Rebel with a very specific cause which her school should have acknowledged.
(screengrab via FoxNews)
9-year-old Kamryn Renfro of Grand Junction, Colorado is the sort of kid your parents secretly wished you were more like. When her friend Delaney Clements started losing her hair upon starting chemotherapy to battle neuroblastoma cancer, she decided to shave her head as well, because "it felt like the right thing to do." We should all do whatever we can to hold Kamryn up as an example and encourage other children to emulate her empathy and compassion.
Naturally, she was no longer allowed to go to school with other children. Her act of charity put her afoul of the dress code for Caprock Academy, the charter school in Grand Junction where Kamryn is a student. Even when Kamyrn's mom emailed the school to explain to them why Kamryn was bald, she was told that Kamryn would have to either grow her hair back (how long is long enough, by the way?) or put on a wig to come back to class, despite how cool it looks in this video:
She may not be out of class, but she's learned a valuable lesson about petty bureaucrats.
As Catherine Norton Bremen, Caprock's President and Chair explains, "Caprock Academy does have a detailed dress code policy, which was created to promote safety, uniformity, and a non-distracting environment for the school's students. Under this policy, shaved heads are not permitted." So, uniformity doesn't include people willing to do something dramatic for a friend, and non-distracting includes wigs and forcing people to leave school for helping cancer patients. One could also point out that banning shaved heads could be unfair to, say, boys of ethnicities where shaved heads are more common than in the 91.6% white Grand Junction, but if kids with cancer don't rate around here, there's no point in even bringing it up.
After a day of non-stop media attention, Caprock announced that Kamryn could attend classes today, saying they were "happy to have the student back," even though her fate will be decided tonight by a closed-door meeting of the Board of Directors.
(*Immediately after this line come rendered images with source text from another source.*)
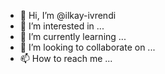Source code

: - 👋 Hi, I’m @ilkay-ivrendi
- 👀 I’m interested in ...
- 🌱 I’m currently learning ...
- 💞️ I’m looking to collaborate on ...
- 📫 How to reach me ...

<!---
ilkay-ivrendi/ilkay-ivrendi is a ✨ special ✨ repository because its `README.md` (this file) appears on your GitHub profile.
You can click the Preview link to take a look at your changes.
--->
If anyone on the Board is reading this, consider adding a "don't make a laughingstock out of the school on TV" rule for your administrators that requires them to take a breath and think for five minutes before kicking someone off campus. This will force officials to ask themselves, "will banning a student who shaved her head to help her young friend with cancer look bad to anyone who is not a villain in a Roald Dahl story?" If the answer is yes, do not send the kid home. If the answer is no, you are a villain in a Roald Dahl story.
Just so we're clear, Caprock: we are both mad and disappointed.